Mesenchymal Stem Cells (MSCs)

Bone marrow contains hematopoietic and MSCs, which are defined as plate-adhering, fibroblast-like cells possessing self-renewal ability with the capacity to differentiate into multiple mesenchymal cell lineages such as osteoblasts, chondrocytes, and adipocytes. MSCs are easily accessible and isolated from a variety of tissues such as adipose tissue, umbilical cord and umbilical cord blood, placental tissue, liver, spleen, testes, menstrual blood, amniotic fluid, pancreas and periosteum, and infant dental pulp (210). Under appropriate conditions, MSCs can differentiate into skeletal, cardiac muscle, lung, and liver cells and can migrate toward damaged tissues in an animal model of strokes and Parkinson's disease (29,69). MSCs also provide the advantage of minimizing immune reactions because cells can be derived from the respective patient. Furthermore, several human trials of MSCs have shown no adverse reactions to allogenic MSC transplants (52,123). Although the mechanisms are not clear, chemokine (C-X-C motif) receptor 4 (CXCR4), expressed on MSCs, can be navigated by a signal molecule, stromal cell-derived factor-1α (SDF-1α), which may direct MSCs to ischemic and degenerative lesions to repair injured tissues in the brain (9,121). Studies have shown that rat and human MSCs can differentiate into neuron-like cells and can enter mouse CNS (121,197). All these data suggested that cell therapy with MSCs for polyQ diseases may be feasible, easy, and most importantly there are no ethical problems. Transgenic animal studies show intravenous transplantation of hMSCs can indeed delay the onset as well as improve the motor function of SCA2 transgenic mice. Therefore, MSC transplantation trials in multiple system atrophy (112), Parkinson's disease (211), amyotrophic lateral sclerosis (127), and ischemic stroke (111) are with promising results.

Induced Pluripotent Stem Cells (iPSCs)

iPSCs are generated from skin fibroblasts through the activation of a combination of genes that are capable of dedifferentiating the fibroblasts into a pluripotent cell (231) and neural lineages (212). iPSCs can be generated from animals, humans, and patients with diseases, such as amyotrophic lateral sclerosis (38), spinal muscular atrophy (45), and Parkinson's disease (187), polyQ diseases including HD, SCA3, and SBMA (99,141,146,177). Therefore, human iPSCs have emerged as a useful tool for research into the pathogenesis of many diseases and developing new therapeutic strategies. There are two studies that reported the generation and characterization of iPSC-derived models for HD and the genetic correction of a disease-causing CAG repeat expansion mutation in iPSCs from individuals with HD (3,203), supporting that the transplantation of iPSC-derived neurons with normal or better functional activity to patients with polyQ diseases is going to become an option of total cure.

Others

Umbilical cord blood (UCB) is another source of hematopoietic and nonhematopoietic stem cells.

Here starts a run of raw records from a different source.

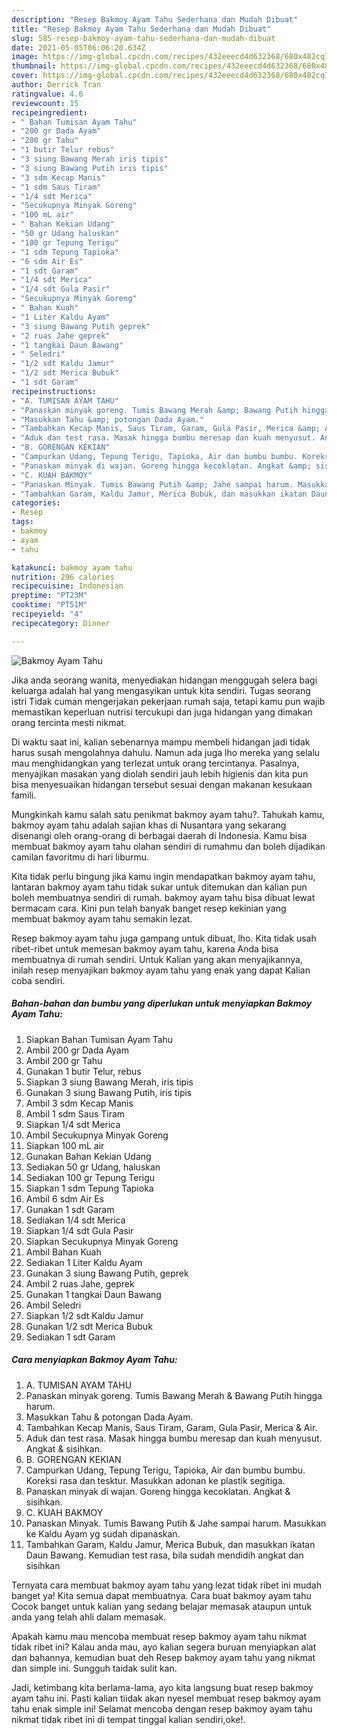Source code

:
 ```yaml
---
description: "Resep Bakmoy Ayam Tahu Sederhana dan Mudah Dibuat"
title: "Resep Bakmoy Ayam Tahu Sederhana dan Mudah Dibuat"
slug: 585-resep-bakmoy-ayam-tahu-sederhana-dan-mudah-dibuat
date: 2021-05-05T06:06:20.634Z
image: https://img-global.cpcdn.com/recipes/432eeecd4d632368/680x482cq70/bakmoy-ayam-tahu-foto-resep-utama.jpg
thumbnail: https://img-global.cpcdn.com/recipes/432eeecd4d632368/680x482cq70/bakmoy-ayam-tahu-foto-resep-utama.jpg
cover: https://img-global.cpcdn.com/recipes/432eeecd4d632368/680x482cq70/bakmoy-ayam-tahu-foto-resep-utama.jpg
author: Derrick Tran
ratingvalue: 4.6
reviewcount: 15
recipeingredient:
- " Bahan Tumisan Ayam Tahu"
- "200 gr Dada Ayam"
- "200 gr Tahu"
- "1 butir Telur rebus"
- "3 siung Bawang Merah iris tipis"
- "3 siung Bawang Putih iris tipis"
- "3 sdm Kecap Manis"
- "1 sdm Saus Tiram"
- "1/4 sdt Merica"
- "Secukupnya Minyak Goreng"
- "100 mL air"
- " Bahan Kekian Udang"
- "50 gr Udang haluskan"
- "100 gr Tepung Terigu"
- "1 sdm Tepung Tapioka"
- "6 sdm Air Es"
- "1 sdt Garam"
- "1/4 sdt Merica"
- "1/4 sdt Gula Pasir"
- "Secukupnya Minyak Goreng"
- " Bahan Kuah"
- "1 Liter Kaldu Ayam"
- "3 siung Bawang Putih geprek"
- "2 ruas Jahe geprek"
- "1 tangkai Daun Bawang"
- " Seledri"
- "1/2 sdt Kaldu Jamur"
- "1/2 sdt Merica Bubuk"
- "1 sdt Garam"
recipeinstructions:
- "A. TUMISAN AYAM TAHU"
- "Panaskan minyak goreng. Tumis Bawang Merah &amp; Bawang Putih hingga harum."
- "Masukkan Tahu &amp; potongan Dada Ayam."
- "Tambahkan Kecap Manis, Saus Tiram, Garam, Gula Pasir, Merica &amp; Air."
- "Aduk dan test rasa. Masak hingga bumbu meresap dan kuah menyusut. Angkat &amp; sisihkan."
- "B. GORENGAN KEKIAN"
- "Campurkan Udang, Tepung Terigu, Tapioka, Air dan bumbu bumbu. Koreksi rasa dan tesktur. Masukkan adonan ke plastik segitiga."
- "Panaskan minyak di wajan. Goreng hingga kecoklatan. Angkat &amp; sisihkan."
- "C. KUAH BAKMOY"
- "Panaskan Minyak. Tumis Bawang Putih &amp; Jahe sampai harum. Masukkan ke Kaldu Ayam yg sudah dipanaskan."
- "Tambahkan Garam, Kaldu Jamur, Merica Bubuk, dan masukkan ikatan Daun Bawang. Kemudian test rasa, bila sudah mendidih angkat dan sisihkan"
categories:
- Resep
tags:
- bakmoy
- ayam
- tahu

katakunci: bakmoy ayam tahu 
nutrition: 296 calories
recipecuisine: Indonesian
preptime: "PT23M"
cooktime: "PT51M"
recipeyield: "4"
recipecategory: Dinner

---
```



![Bakmoy Ayam Tahu](https://img-global.cpcdn.com/recipes/432eeecd4d632368/680x482cq70/bakmoy-ayam-tahu-foto-resep-utama.jpg)

Jika anda seorang wanita, menyediakan hidangan menggugah selera bagi keluarga adalah hal yang mengasyikan untuk kita sendiri. Tugas seorang istri Tidak cuman mengerjakan pekerjaan rumah saja, tetapi kamu pun wajib memastikan keperluan nutrisi tercukupi dan juga hidangan yang dimakan orang tercinta mesti nikmat.

Di waktu  saat ini, kalian sebenarnya mampu membeli hidangan jadi tidak harus susah mengolahnya dahulu. Namun ada juga lho mereka yang selalu mau menghidangkan yang terlezat untuk orang tercintanya. Pasalnya, menyajikan masakan yang diolah sendiri jauh lebih higienis dan kita pun bisa menyesuaikan hidangan tersebut sesuai dengan makanan kesukaan famili. 



Mungkinkah kamu salah satu penikmat bakmoy ayam tahu?. Tahukah kamu, bakmoy ayam tahu adalah sajian khas di Nusantara yang sekarang disenangi oleh orang-orang di berbagai daerah di Indonesia. Kamu bisa membuat bakmoy ayam tahu olahan sendiri di rumahmu dan boleh dijadikan camilan favoritmu di hari liburmu.

Kita tidak perlu bingung jika kamu ingin mendapatkan bakmoy ayam tahu, lantaran bakmoy ayam tahu tidak sukar untuk ditemukan dan kalian pun boleh membuatnya sendiri di rumah. bakmoy ayam tahu bisa dibuat lewat bermacam cara. Kini pun telah banyak banget resep kekinian yang membuat bakmoy ayam tahu semakin lezat.

Resep bakmoy ayam tahu juga gampang untuk dibuat, lho. Kita tidak usah ribet-ribet untuk memesan bakmoy ayam tahu, karena Anda bisa membuatnya di rumah sendiri. Untuk Kalian yang akan menyajikannya, inilah resep menyajikan bakmoy ayam tahu yang enak yang dapat Kalian coba sendiri.

<!--inarticleads1-->

##### Bahan-bahan dan bumbu yang diperlukan untuk menyiapkan Bakmoy Ayam Tahu:

1. Siapkan  Bahan Tumisan Ayam Tahu
1. Ambil 200 gr Dada Ayam
1. Ambil 200 gr Tahu
1. Gunakan 1 butir Telur, rebus
1. Siapkan 3 siung Bawang Merah, iris tipis
1. Gunakan 3 siung Bawang Putih, iris tipis
1. Ambil 3 sdm Kecap Manis
1. Ambil 1 sdm Saus Tiram
1. Siapkan 1/4 sdt Merica
1. Ambil Secukupnya Minyak Goreng
1. Siapkan 100 mL air
1. Gunakan  Bahan Kekian Udang
1. Sediakan 50 gr Udang, haluskan
1. Sediakan 100 gr Tepung Terigu
1. Siapkan 1 sdm Tepung Tapioka
1. Ambil 6 sdm Air Es
1. Gunakan 1 sdt Garam
1. Sediakan 1/4 sdt Merica
1. Siapkan 1/4 sdt Gula Pasir
1. Siapkan Secukupnya Minyak Goreng
1. Ambil  Bahan Kuah
1. Sediakan 1 Liter Kaldu Ayam
1. Gunakan 3 siung Bawang Putih, geprek
1. Ambil 2 ruas Jahe, geprek
1. Gunakan 1 tangkai Daun Bawang
1. Ambil  Seledri
1. Siapkan 1/2 sdt Kaldu Jamur
1. Gunakan 1/2 sdt Merica Bubuk
1. Sediakan 1 sdt Garam




<!--inarticleads2-->

##### Cara menyiapkan Bakmoy Ayam Tahu:

1. A. TUMISAN AYAM TAHU
1. Panaskan minyak goreng. Tumis Bawang Merah &amp; Bawang Putih hingga harum.
1. Masukkan Tahu &amp; potongan Dada Ayam.
1. Tambahkan Kecap Manis, Saus Tiram, Garam, Gula Pasir, Merica &amp; Air.
1. Aduk dan test rasa. Masak hingga bumbu meresap dan kuah menyusut. Angkat &amp; sisihkan.
1. B. GORENGAN KEKIAN
1. Campurkan Udang, Tepung Terigu, Tapioka, Air dan bumbu bumbu. Koreksi rasa dan tesktur. Masukkan adonan ke plastik segitiga.
1. Panaskan minyak di wajan. Goreng hingga kecoklatan. Angkat &amp; sisihkan.
1. C. KUAH BAKMOY
1. Panaskan Minyak. Tumis Bawang Putih &amp; Jahe sampai harum. Masukkan ke Kaldu Ayam yg sudah dipanaskan.
1. Tambahkan Garam, Kaldu Jamur, Merica Bubuk, dan masukkan ikatan Daun Bawang. Kemudian test rasa, bila sudah mendidih angkat dan sisihkan




Ternyata cara membuat bakmoy ayam tahu yang lezat tidak ribet ini mudah banget ya! Kita semua dapat membuatnya. Cara buat bakmoy ayam tahu Cocok banget untuk kalian yang sedang belajar memasak ataupun untuk anda yang telah ahli dalam memasak.

Apakah kamu mau mencoba membuat resep bakmoy ayam tahu nikmat tidak ribet ini? Kalau anda mau, ayo kalian segera buruan menyiapkan alat dan bahannya, kemudian buat deh Resep bakmoy ayam tahu yang nikmat dan simple ini. Sungguh taidak sulit kan. 

Jadi, ketimbang kita berlama-lama, ayo kita langsung buat resep bakmoy ayam tahu ini. Pasti kalian tiidak akan nyesel membuat resep bakmoy ayam tahu enak simple ini! Selamat mencoba dengan resep bakmoy ayam tahu nikmat tidak ribet ini di tempat tinggal kalian sendiri,oke!.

Human UCB (hUCB) stem cells can be induced to differentiate into neuron-like cells, astrocytes, and oligodendrocytes by the treatment of retinoic acid (RA) (86). Human embryonic germ (hEG) cells, derived from primordial germ cells in the gonadal ridge of first-trimester embryos (178,208), can replace the damaged neurons and oligodendrocytes in the forebrain of neonatal mice (133), and their neural progenitors are capable of robust and long-term growth. However, the low efficiency, limited proliferation rate, and difficult control of differentiation may restrain the use of hEG cells (178). Although there are still numerous obstacles to overcome before clinical application of cell therapy in patients with these degenerative neurological diseases, a Phase I clinical trial confirmed that MSC transplantation into the spinal cord of ALS patients is safe (127), suggesting that, in theory, stem cell therapy can indeed restore or preserve brain function by replacing and protecting neurons, but it is still uncertain which stem cells are most suitable as cellular grafts. Also, it is not clear how and what factors fully control the differentiation, survival, and maturation of stem cells in the recipient's degenerative brain. A well-designed protocol, clearly indicating which stem cells and growth factors and timing is necessary for effective cell transplant therapy for treating degenerative diseases.